WHAT NEEDS TO BE DONE: For the entries below, how many lines include the word "your"? Give the figure and nothing more.

DATA SUPPLIED:
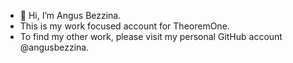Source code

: - 👋 Hi, I’m Angus Bezzina.
- This is my work focused account for TheoremOne.
- To find my other work, please visit my personal GitHub account @angusbezzina.

<!---
angus-theoremone/angus-theoremone is a ✨ special ✨ repository because its `README.md` (this file) appears on your GitHub profile.
You can click the Preview link to take a look at your changes.
--->
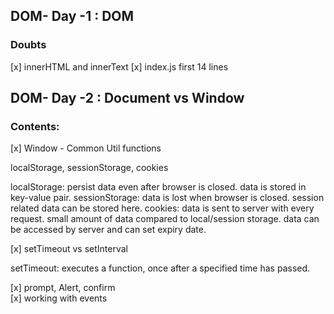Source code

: ## DOM- Day -1 : DOM

### Doubts

[x] innerHTML and innerText
[x] index.js first 14 lines

## DOM- Day -2 : Document vs Window

### Contents:

[x] Window - Common Util functions

localStorage, sessionStorage, cookies

localStorage: persist data even after browser is closed. data is stored in key-value pair.
sessionStorage: data is lost when browser is closed. session related data can be stored here.
cookies: data is sent to server with every request. small amount of data compared to local/session storage. data can be accessed by server and can set expiry date.

[x] setTimeout vs setInterval

setTimeout: executes a function, once after a specified time has passed.

[x] prompt, Alert, confirm  
[x] working with events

ANSWER FOR THE TASK: 2